__Exercise requirements__:
I need each line of the entries below that includes the string "project".

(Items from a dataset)
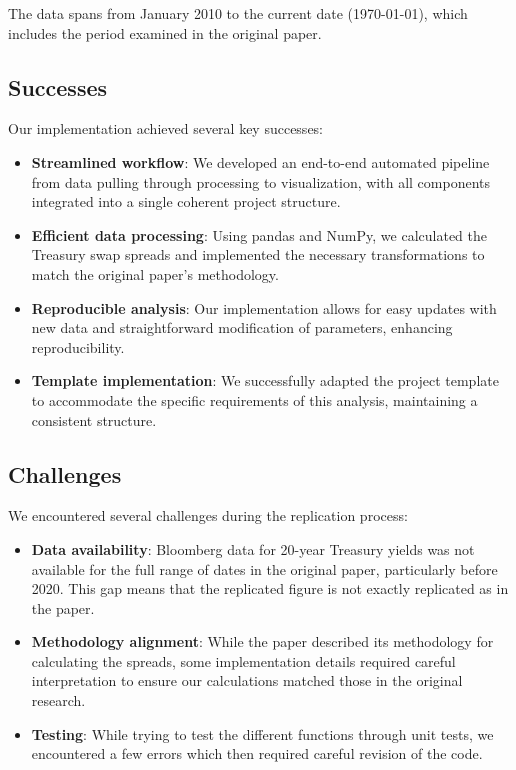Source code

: \documentclass[12pt]{article}
\begin{document}
The data spans from January 2010 to the current date (\today), which includes the period examined in the original paper.

\subsection{Successes}

Our implementation achieved several key successes:

\begin{itemize}
    \item \textbf{Streamlined workflow}: We developed an end-to-end automated pipeline from data pulling through processing to visualization, with all components integrated into a single coherent project structure.
    
    \item \textbf{Efficient data processing}: Using pandas and NumPy, we calculated the Treasury swap spreads and implemented the necessary transformations to match the original paper's methodology.
    
    \item \textbf{Reproducible analysis}: Our implementation allows for easy updates with new data and straightforward modification of parameters, enhancing reproducibility.
    
    \item \textbf{Template implementation}: We successfully adapted the project template to accommodate the specific requirements of this analysis, maintaining a consistent structure.
\end{itemize}

\subsection{Challenges}

We encountered several challenges during the replication process:

\begin{itemize}
    \item \textbf{Data availability}: Bloomberg data for 20-year Treasury yields was not available for the full range of dates in the original paper, particularly before 2020. This gap means that the replicated figure is not exactly replicated as in the paper.
    
    \item \textbf{Methodology alignment}: While the paper described its methodology for calculating the spreads, some implementation details required careful interpretation to ensure our calculations matched those in the original research.
    
    \item \textbf{Testing}: While trying to test the different functions through unit tests, we encountered a few errors which then required careful revision of the code.
\end{itemize}
\end{document}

__Reply to the task__:
    \item \textbf{Streamlined workflow}: We developed an end-to-end automated pipeline from data pulling through processing to visualization, with all components integrated into a single coherent project structure.
    \item \textbf{Template implementation}: We successfully adapted the project template to accommodate the specific requirements of this analysis, maintaining a consistent structure.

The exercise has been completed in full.